Kerry in Jordan to shore up Mideast peace talks

Kerry in Jordan to shore up Mideast peace talks

AMMAN - Agence France-Presse
Kerry in Jordan to shore up Mideast peace talks

Secretary of State John Kerry leaves his plane as he arrives in Amman March 26, 2014. REUTERS Photo

US Secretary of State John Kerry met with Jordan's King Abdullah II Wednesday in a fresh bid to keep his Middle East peace bid on track, amid fears Israel may renege on a vow to free Palestinian prisoners.
      
Flying in from an interrupted visit to Rome, Kerry was also to hold talks with Palestinian leader Mahmud Abbas in Amman in a bid to "continue to narrow the gaps" between the two sides, his spokeswoman said.
      
Under a July deal for the relaunch of the talks, Israel said it would release 104 Arabs held since before the 1993 Oslo peace accords in exchange for the Palestinians not pressing their statehood claims via the UN.
      
Israel has so far freed 78 prisoners and is due to release the fourth and final tranche on March 29, but there are growing fears Israeli Prime Minister Benjamin Netanyahu's cabinet may refuse to approve the move.
      
Palestinian leaders are threatening to renew their diplomatic push at the United Nations if the prisoners are not freed as scheduled this weekend.
      
The Palestinians also won key backing Wednesday from the Arab League for their refusal to bow to Netanyahu's demand to recognise Israel as "the Jewish state."       
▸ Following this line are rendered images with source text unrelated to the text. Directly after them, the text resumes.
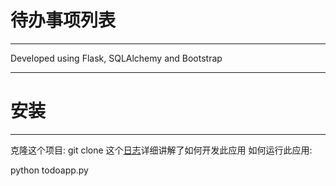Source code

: # 待办事项列表
---
Developed using Flask, SQLAlchemy and Bootstrap

---

# 安装
---
克隆这个项目: git clone 
这个[日志](http://www.vertabelo.com/blog/technical-articles/web-app-development-with-flask-sqlalchemy-bootstrap-part-1)详细讲解了如何开发此应用
如何运行此应用:

python todoapp.py
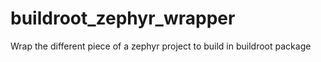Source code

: # buildroot_zephyr_wrapper
Wrap the different piece of a zephyr project to build in buildroot package
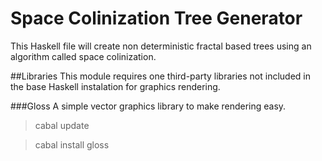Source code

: # Space Colinization Tree Generator

This Haskell file will create non deterministic fractal based trees using an algorithm called space colinization.

##Libraries
This module requires one third-party libraries not included in the base Haskell instalation for graphics rendering.

###Gloss
A simple vector graphics library to make rendering easy.
>	cabal update

>	cabal install gloss

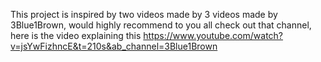 This project is inspired by two videos made by 3 videos made by 3Blue1Brown, would highly recommend to you all check out that channel,
here is the video explaining this https://www.youtube.com/watch?v=jsYwFizhncE&t=210s&ab_channel=3Blue1Brown

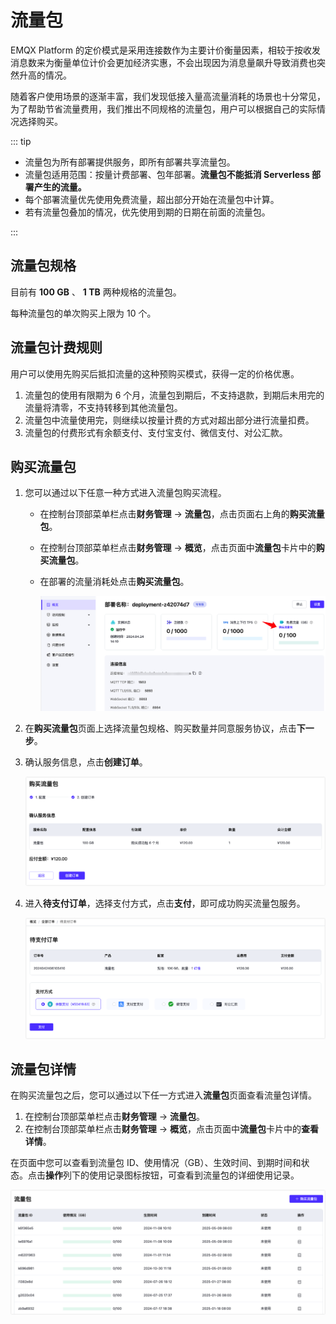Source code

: # 流量包

EMQX Platform 的定价模式是采用连接数作为主要计价衡量因素，相较于按收发消息数来为衡量单位计价会更加经济实惠，不会出现因为消息量飙升导致消费也突然升高的情况。

随着客户使用场景的逐渐丰富，我们发现低接入量高流量消耗的场景也十分常见，为了帮助节省流量费用，我们推出不同规格的流量包，用户可以根据自己的实际情况选择购买。

::: tip

- 流量包为所有部署提供服务，即所有部署共享流量包。
- 流量包适用范围：按量计费部署、包年部署。**流量包不能抵消 Serverless 部署产生的流量。**
- 每个部署流量优先使用免费流量，超出部分开始在流量包中计算。
- 若有流量包叠加的情况，优先使用到期的日期在前面的流量包。

:::

## 流量包规格

目前有 **100 GB** 、 **1 TB** 两种规格的流量包。

每种流量包的单次购买上限为 10 个。

## 流量包计费规则

用户可以使用先购买后抵扣流量的这种预购买模式，获得一定的价格优惠。

1. 流量包的使用有限期为 6 个月，流量包到期后，不支持退款，到期后未用完的流量将清零，不支持转移到其他流量包。
2. 流量包中流量使用完，则继续以按量计费的方式对超出部分进行流量扣费。
3. 流量包的付费形式有余额支付、支付宝支付、微信支付、对公汇款。

## 购买流量包

1. 您可以通过以下任意一种方式进入流量包购买流程。

   - 在控制台顶部菜单栏点击**财务管理** -> **流量包**，点击页面右上角的**购买流量包**。

   - 在控制台顶部菜单栏点击**财务管理** -> **概览**，点击页面中**流量包**卡片中的**购买流量包**。

   - 在部署的流量消耗处点击**购买流量包**。

     ![vas-traffic-pack](./_assets/traffic-pack-open-2.png)

2. 在**购买流量包**页面上选择流量包规格、购买数量并同意服务协议，点击**下一步**。

3. 确认服务信息，点击**创建订单**。

   ![vas-traffic-pack](./_assets/traffic-pack-info.png)

4. 进入**待支付订单**，选择支付方式，点击**支付**，即可成功购买流量包服务。

   ![traffic-pack-pay](./_assets/traffic-pack-pay.png)

## 流量包详情

在购买流量包之后，您可以通过以下任一方式进入**流量包**页面查看流量包详情。

1. 在控制台顶部菜单栏点击**财务管理** -> **流量包**。
2. 在控制台顶部菜单栏点击**财务管理** -> **概览**，点击页面中**流量包**卡片中的**查看详情**。

在页面中您可以查看到流量包 ID、使用情况（GB）、生效时间、到期时间和状态。点击**操作**列下的使用记录图标按钮，可查看到流量包的详细使用记录。

![vas-traffic-pack](./_assets/traffic-pack-details-1.png)
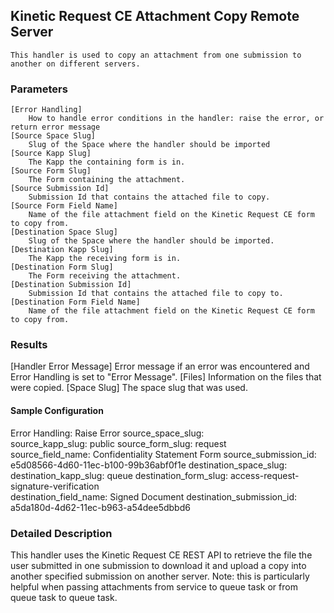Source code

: ## Kinetic Request CE Attachment Copy Remote Server
    This handler is used to copy an attachment from one submission to another on different servers.

### Parameters
    [Error Handling]
        How to handle error conditions in the handler: raise the error, or return error message
    [Source Space Slug]
        Slug of the Space where the handler should be imported
    [Source Kapp Slug]
        The Kapp the containing form is in.
    [Source Form Slug]
        The Form containing the attachment.
    [Source Submission Id]
        Submission Id that contains the attached file to copy.
    [Source Form Field Name]
        Name of the file attachment field on the Kinetic Request CE form to copy from.
    [Destination Space Slug]
        Slug of the Space where the handler should be imported.
    [Destination Kapp Slug]
        The Kapp the receiving form is in.
    [Destination Form Slug]
        The Form receiving the attachment.
    [Destination Submission Id]
        Submission Id that contains the attached file to copy to.
    [Destination Form Field Name]
        Name of the file attachment field on the Kinetic Request CE form to copy from.

### Results
[Handler Error Message]
  Error message if an error was encountered and Error Handling is set to "Error Message".
[Files]
  Information on the files that were copied.
[Space Slug]
  The space slug that was used.

#### Sample Configuration
Error Handling:             Raise Error
source_space_slug:  
source_kapp_slug:           public
source_form_slug:           request    
source_field_name:          Confidentiality Statement Form
source_submission_id:       e5d08566-4d60-11ec-b100-99b36abf0f1e
destination_space_slug:
destination_kapp_slug:      queue
destination_form_slug:      access-request-signature-verification   
destination_field_name:     Signed Document
destination_submission_id:  a5da180d-4d62-11ec-b963-a54dee5dbbd6

### Detailed Description
This handler uses the Kinetic Request CE REST API to retrieve the file the user submitted in one
submission to download it and upload a copy into another specified submission on another server. Note: this is
particularly helpful when passing attachments from service to queue task or from queue task to
queue task.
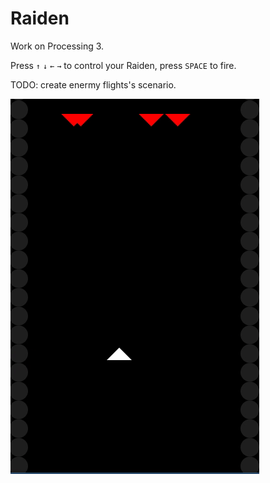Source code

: # Raiden

Work on Processing 3.

Press `↑` `↓` `←` `→` to control your Raiden, press `SPACE` to fire.

TODO: create enermy flights's scenario.

![image](https://github.com/Shuo-Niu/Raiden/blob/master/demo.gif)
"We express our total rejection of the call to consider Israel as a Jewish state," said the Arab League declaration, issued at the end of the two-day meeting in Kuwait City, which was also attended by Abbas.
      
A senior Palestinian source said Kerry, who has been accompanying President Barack Obama on a trip to Europe, had asked Abbas to send Palestinian negotiator Saeb Erakat to Rome to meet with him, but the Palestinian president had refused.
      
Kerry, who coaxed the two sides back to the negotiations last July after a three-year freeze, is seeking to keep up the pressure to reach an agreed framework to guide the talks going forward as an April 29 deadline for a deal looms.
      
But Abbas has told the chief US diplomat that he will not discuss the framework accord until after the prisoner releases have taken place, the Palestinian source said.
      
Abbas has so far held off on efforts to use the UN's November 2012 recognition of Palestine as a non-member observer to press for membership in international bodies where it could fight Israeli occupation.
      
But Palestinians are warning they may drop that pledge if Israel breaks its side of the deal by not freeing the prisoners.
     
"We shall turn to the UN's international organisations if Israel does not release the fourth and final group of prisoners," Yasser Abed Rabbo, secretary general of the Palestine Liberation Organisation's executive committee, told Voice of Palestine radio.
     
Israel also wants the Palestinians to agree to extend the talks beyond April 29, warning a failure to do so would scupper the final prisoner release.
                      
The prisoner release is not the only issue jeopardising the peace talks, and the atmosphere has been further muddied by Israeli pressure on the US to free convicted spy Jonathan Pollard as well as by continued settlement building.
      
Israeli army radio said Wednesday the US had offered to release Pollard, who was arrested in 1985 and condemned to life imprisonment for spying on the United States for Israel, in return for Palestinian prisoners being freed.
      
But State Department spokeswoman Jen Psaki shot down the report, saying: "There are currently no plans to release Jonathan Pollard."       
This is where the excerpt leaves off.